OK, armchair quarterbacks, here's a real buy, sell or hold scenario for you: A well-known, large-cap company is down over 20% year to date and has slumped to an 18-month low, vastly underperforming its benchmark, which is essentially unchanged. What would you do?
If you were portfolio manager John Carey with Pioneer Investments, a self-proclaimed value and contrarian investor, and the stock in question was Target (TGT), you'd be all over it. He says he's "not deterred that it (Target) has not performed well ... from my point of view that's where you want to be looking."

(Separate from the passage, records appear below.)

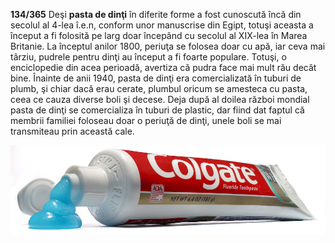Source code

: **134/365** Deşi **pasta de dinţi** în diferite forme a fost cunoscută încă din secolul al 4-lea î.e.n, conform unor manuscrise din Egipt, totuşi aceasta a început a fi folosită pe larg doar începând cu secolul al XIX-lea în Marea Britanie. La începtul anilor 1800, periuţa se folosea doar cu apă, iar ceva mai târziu, pudrele pentru dinţi au început a fi foarte populare. Totuşi, o enciclopedie din acea perioadă, avertiza că pudra face mai mult rău decât bine. Înainte de anii 1940, pasta de dinţi era comercializată în tuburi de plumb, şi chiar dacă erau cerate, plumbul oricum se amesteca cu pasta, ceea ce cauza diverse boli şi decese. Deja după al doilea război mondial pasta de dinţi se comercializa în tuburi de plastic, dar fiind dat faptul că membrii familiei foloseau doar o periuţă de dinţi, unele boli se mai transmiteau prin această cale.

![Pastă de dinţi](image-1.jpg)
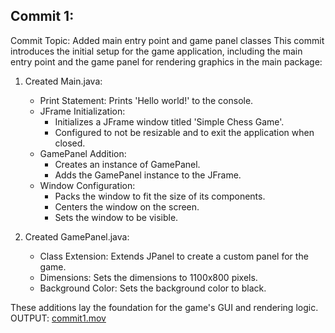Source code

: ## Commit 1:
Commit Topic: Added main entry point and game panel classes
This commit introduces the initial setup for the game application, including the main entry point and the game panel for rendering graphics in the main package:

1. Created Main.java:
    - Print Statement: Prints 'Hello world!' to the console.
    - JFrame Initialization:
        - Initializes a JFrame window titled 'Simple Chess Game'.
        - Configured to not be resizable and to exit the application when closed.
    - GamePanel Addition:
        - Creates an instance of GamePanel.
        - Adds the GamePanel instance to the JFrame.
    - Window Configuration:
        - Packs the window to fit the size of its components.
        - Centers the window on the screen.
        - Sets the window to be visible.

2. Created GamePanel.java:
    - Class Extension: Extends JPanel to create a custom panel for the game.
    - Dimensions: Sets the dimensions to 1100x800 pixels.
    - Background Color: Sets the background color to black.

These additions lay the foundation for the game's GUI and rendering logic.
OUTPUT: [commit1.mov](Videos%2Fcommit1.mov)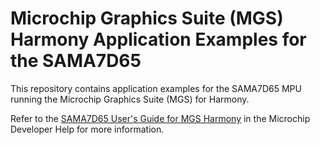# Microchip Graphics Suite (MGS) Harmony Application Examples for the SAMA7D65
This repository contains application examples for the SAMA7D65 MPU running the Microchip Graphics Suite (MGS) for Harmony. 

Refer to the [SAMA7D65 User's Guide for MGS Harmony](https://developerhelp.microchip.com/xwiki/bin/view/software-tools/mgs/dev-kits/sama7d65-mgsh-ug/) in the Microchip Developer Help for more information.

Target clearly has lost its way. Whether that was due to efforts aimed at reaching down to consumers during hard times, a recent Wall Street Journal article suggested the retailer has lost its cachet and thus its unique ability to "mix mass with class" by focusing too much on food. But "time will tell ... I have confidence in their strategy and think it will work longer term," Carey argues.
Next on the docket is Ford (F). The stock rallied hard out of the March 2009 lows, rising from $2 to $20 a share. But so far this year, Ford has seen a lot of selling and is down 17%. In this situation, Carey says he's "mainly impressed with management and the company's improving book value." Not only is he undaunted by Ford's just-announced expansion plans for China, Carey thinks the automaker has great prospects in Europe and improving market share in the United States.

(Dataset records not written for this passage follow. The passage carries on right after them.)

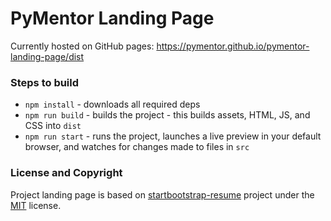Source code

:# PyMentor Landing Page

Currently hosted on GitHub pages: https://pymentor.github.io/pymentor-landing-page/dist

### Steps to build

- `npm install` - downloads all required deps
- `npm run build` - builds the project - this builds assets, HTML, JS, and CSS into `dist`
- `npm run start` - runs the project, launches a live preview in your default browser, and watches for changes made to files in `src`

### License and Copyright

Project landing page is based on [startbootstrap-resume](https://github.com/StartBootstrap/startbootstrap-resume) project under  the [MIT](https://github.com/StartBootstrap/startbootstrap-resume/blob/gh-pages/LICENSE) license.
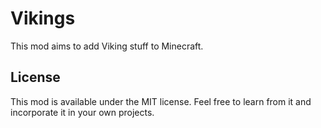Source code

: # Vikings

This mod aims to add Viking stuff to Minecraft.

## License

This mod is available under the MIT license. Feel free to learn from it and incorporate it in your own projects.
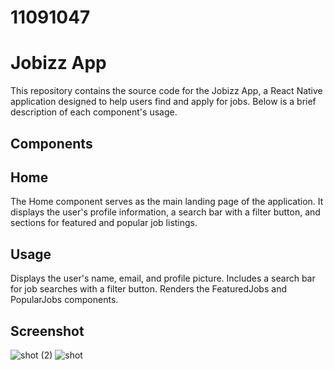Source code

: # 11091047
# Jobizz App
This repository contains the source code for the Jobizz App, a React Native application designed to help users find and apply for jobs. Below is a brief description of each component's usage.

## Components
## Home
The Home component serves as the main landing page of the application. It displays the user's profile information, a search bar with a filter button, and sections for featured and popular job listings.

## Usage
Displays the user's name, email, and profile picture.
Includes a search bar for job searches with a filter button.
Renders the FeaturedJobs and PopularJobs components.
 ## Screenshot
 ![shot (2)](https://github.com/Nana-Kay11/rn-assignment4-11091047/assets/143946622/e1f82d34-ec88-4c48-8e06-8e1537dd4817)
![shot](https://github.com/Nana-Kay11/rn-assignment4-11091047/assets/143946622/e42c2b5c-b08d-4e2a-833f-f37ed8bbedbe)
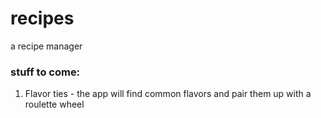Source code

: # recipes
a recipe manager



### stuff to come:

1. Flavor ties - the app will find common flavors and pair them up with a roulette wheel
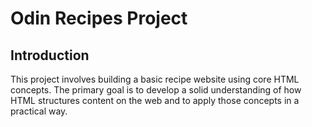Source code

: # Odin Recipes Project

## Introduction

This project involves building a basic recipe website using core HTML concepts. The primary goal is to develop a solid understanding of how HTML structures content on the web and to apply those concepts in a practical way.
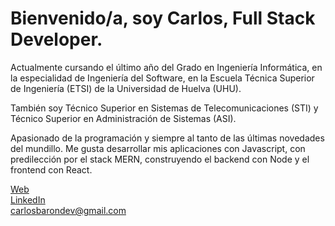 <h1>Bienvenido/a, soy Carlos, Full Stack Developer.</h1>

Actualmente cursando el último año del Grado en Ingeniería Informática, en la especialidad de Ingeniería del Software, en la Escuela Técnica Superior de Ingeniería (ETSI) de la Universidad de Huelva (UHU).

También soy Técnico Superior en Sistemas de Telecomunicaciones (STI) y Técnico Superior en Administración de Sistemas (ASI).

Apasionado de la programación y siempre al tanto de las últimas novedades del mundillo. Me gusta desarrollar mis aplicaciones con Javascript, con predilección por el stack MERN, construyendo el backend con Node y el frontend con React.

[Web](https://carlosbarondev.com/)\
[LinkedIn](https://www.linkedin.com/in/carlos-baron-palacios/)\
carlosbarondev@gmail.com
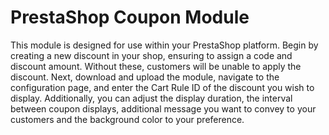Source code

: # PrestaShop Coupon Module

This module is designed for use within your PrestaShop platform. Begin by creating a new discount in your shop, ensuring to assign a code and discount amount. Without these, customers will be unable to apply the discount. Next, download and upload the module, navigate to the configuration page, and enter the Cart Rule ID of the discount you wish to display. Additionally, you can adjust the display duration, the interval between coupon displays, additional message you want to convey to your customers and the background color to your preference.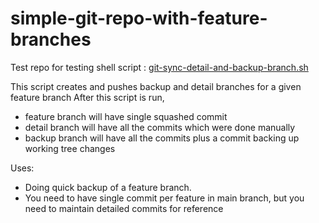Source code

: # simple-git-repo-with-feature-branches

Test repo for testing shell script : [git-sync-detail-and-backup-branch.sh](./git-sync-detail-and-backup-branch.sh)

This script creates and pushes backup and detail branches for a given feature branch
After this script is run,

- feature branch will have single squashed commit
- detail branch will have all the commits which were done manually
- backup branch will have all the commits plus a commit backing up working tree changes

Uses:

- Doing quick backup of a feature branch.
- You need to have single commit per feature in main branch, but you need to maintain detailed commits for reference
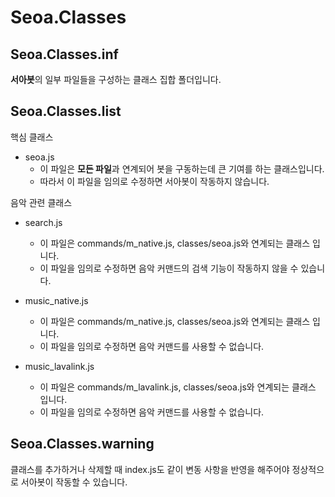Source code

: # Seoa.Classes

## Seoa.Classes.inf
**서아봇**의 일부 파일들을 구성하는 클래스 집합 폴더입니다.

## Seoa.Classes.list
핵심 클래스
- seoa.js
  - 이 파일은 **모든 파일**과 연계되어 봇을 구동하는데 큰 기여를 하는 클래스입니다.
  - 따라서 이 파일을 임의로 수정하면 서아봇이 작동하지 않습니다.

음악 관련 클래스
- search.js
  - 이 파일은 commands/m_native.js, classes/seoa.js와 연계되는 클래스 입니다.
  - 이 파일을 임의로 수정하면 음악 커맨드의 검색 기능이 작동하지 않을 수 있습니다.

- music_native.js
  - 이 파일은 commands/m_native.js, classes/seoa.js와 연계되는 클래스 입니다.
  - 이 파일을 임의로 수정하면 음악 커맨드를 사용할 수 없습니다.

- music_lavalink.js
  - 이 파일은 commands/m_lavalink.js, classes/seoa.js와 연계되는 클래스 입니다.
  - 이 파일을 임의로 수정하면 음악 커맨드를 사용할 수 없습니다.

## Seoa.Classes.warning
클래스를 추가하거나 삭제할 때 index.js도 같이 변동 사항을 반영을 해주어야 정상적으로 서아봇이 작동할 수 있습니다.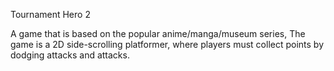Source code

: 
Tournament Hero 2

A game that is based on the popular anime/manga/museum series,                                                     The game is a 2D side-scrolling platformer, where players must collect points by dodging attacks and attacks.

Software titan Microsoft (MSFT) is another down-and-out laggard that Carey likes. Whether it's the 2.7% dividend or a forward P/E of 10x estimates, he thinks "management knows what it's doing." When pushed by Macke about the merits of Microsoft spending $8.5 billion for eBay's (EBAY) Skype, Carey defended the deal, saying "there is nothing in the stock price for any new success."
By comparison, his last pick stands out because unlike Target, Ford and Microsoft, it's actually up this year. In fact, syringe and medical diagnostics manufacturer Becton Dickinson (BDX) has just slipped back from a three-year high. Hardly a comeback story, Carey's defensive pick is in almost every hospital and lab in the world and does the majority of its sales overseas.
Since Carey is a long-term investor, we may not get a chance to settle our gentlemen's disagreement with most of his out-of-favor picks for three to five years, but we certainly enjoy challenging them here and now. And you can, too, in the comments section below or via email: email@example.com.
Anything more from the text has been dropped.